Tal vez usted nunca será arrojado a un estadio lleno de leones hambrientos como algunos de ellos, pero ¿está dispuesto a confiar en lo que sus ojos no alcanzan a ver, y a “morir cada día” (1 Corintios 15:31) no solo en lo que respecta a los reinos y cosas de este mundo, sino especialmente con su reino personal y sus propios deseos? ¿Está aferrándose a los cinco centavos, o tiene diez que nadie le puede quitar?
Debemos recordar que no estamos solos
En segundo lugar, debemos entender que los primeros seguidores de Jesús nunca creyeron que estaban solos. ¿Por qué tenían tal convicción? ¿Qué significa esto para nosotros?
En la última noche de Jesús en la Tierra como ser humano, les ofreció esta promesa a sus seguidores: “No os dejaré huérfanos; vendré a vosotros” (Juan 14:18). Justo antes había definido la naturaleza de su promesa: “Y yo rogaré al Padre, y os dará otro Consolador [parakletos en griego, que significa “ayudante”], para que esté con vosotros para siempre” (v. 16).
Jesús añadió: “Todavía un poco, y el mundo no me verá más; pero vosotros me veréis; porque yo vivo, vosotros también viviréis” (v. 19). ¿Pero cómo, y dónde? “En aquel día vosotros conoceréis que yo estoy en mi Padre, y vosotros en mí, y yo en vosotros” (v. 20).

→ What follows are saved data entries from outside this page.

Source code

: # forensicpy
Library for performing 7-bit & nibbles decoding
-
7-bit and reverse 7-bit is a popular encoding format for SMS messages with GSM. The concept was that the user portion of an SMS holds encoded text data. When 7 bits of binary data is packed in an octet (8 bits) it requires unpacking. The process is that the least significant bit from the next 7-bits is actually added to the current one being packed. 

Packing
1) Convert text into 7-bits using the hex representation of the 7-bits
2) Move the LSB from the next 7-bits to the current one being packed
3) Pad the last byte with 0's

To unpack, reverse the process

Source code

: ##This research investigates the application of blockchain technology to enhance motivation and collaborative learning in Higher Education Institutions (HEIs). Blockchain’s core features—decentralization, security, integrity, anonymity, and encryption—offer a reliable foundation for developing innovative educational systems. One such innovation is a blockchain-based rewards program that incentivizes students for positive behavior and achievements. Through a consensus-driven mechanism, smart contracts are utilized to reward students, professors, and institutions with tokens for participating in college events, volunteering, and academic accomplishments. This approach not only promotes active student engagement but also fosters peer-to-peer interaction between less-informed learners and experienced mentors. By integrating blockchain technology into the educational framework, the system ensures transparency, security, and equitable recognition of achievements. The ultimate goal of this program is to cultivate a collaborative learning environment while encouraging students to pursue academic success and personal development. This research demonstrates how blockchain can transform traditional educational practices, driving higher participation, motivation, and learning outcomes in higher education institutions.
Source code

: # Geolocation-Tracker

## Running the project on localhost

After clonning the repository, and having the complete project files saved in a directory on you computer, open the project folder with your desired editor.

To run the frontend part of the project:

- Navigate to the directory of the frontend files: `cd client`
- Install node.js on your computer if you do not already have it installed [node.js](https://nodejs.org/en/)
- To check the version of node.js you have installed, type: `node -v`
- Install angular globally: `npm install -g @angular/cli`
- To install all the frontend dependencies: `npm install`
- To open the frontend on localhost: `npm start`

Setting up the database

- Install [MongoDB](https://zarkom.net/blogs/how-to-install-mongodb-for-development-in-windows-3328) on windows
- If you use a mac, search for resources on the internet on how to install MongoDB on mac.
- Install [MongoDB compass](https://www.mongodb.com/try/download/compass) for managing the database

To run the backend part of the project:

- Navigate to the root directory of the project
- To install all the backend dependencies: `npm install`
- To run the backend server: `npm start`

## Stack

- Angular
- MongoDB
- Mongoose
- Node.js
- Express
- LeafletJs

¿Lograron los discípulos de Jesús comprender plenamente esta declaración en aquel entonces? No. Ellos crecerían en entendimiento y experiencia con el correr del tiempo, pero sí había dos cosa que sabían y llegaron a entender unas cuantas más en los días siguientes:
El Espíritu de Dios había descendido sobre Jesús (Mateo 3:16) y permanecido con él, y la prueba de ello eran sus milagros, maravillas y enseñanzas.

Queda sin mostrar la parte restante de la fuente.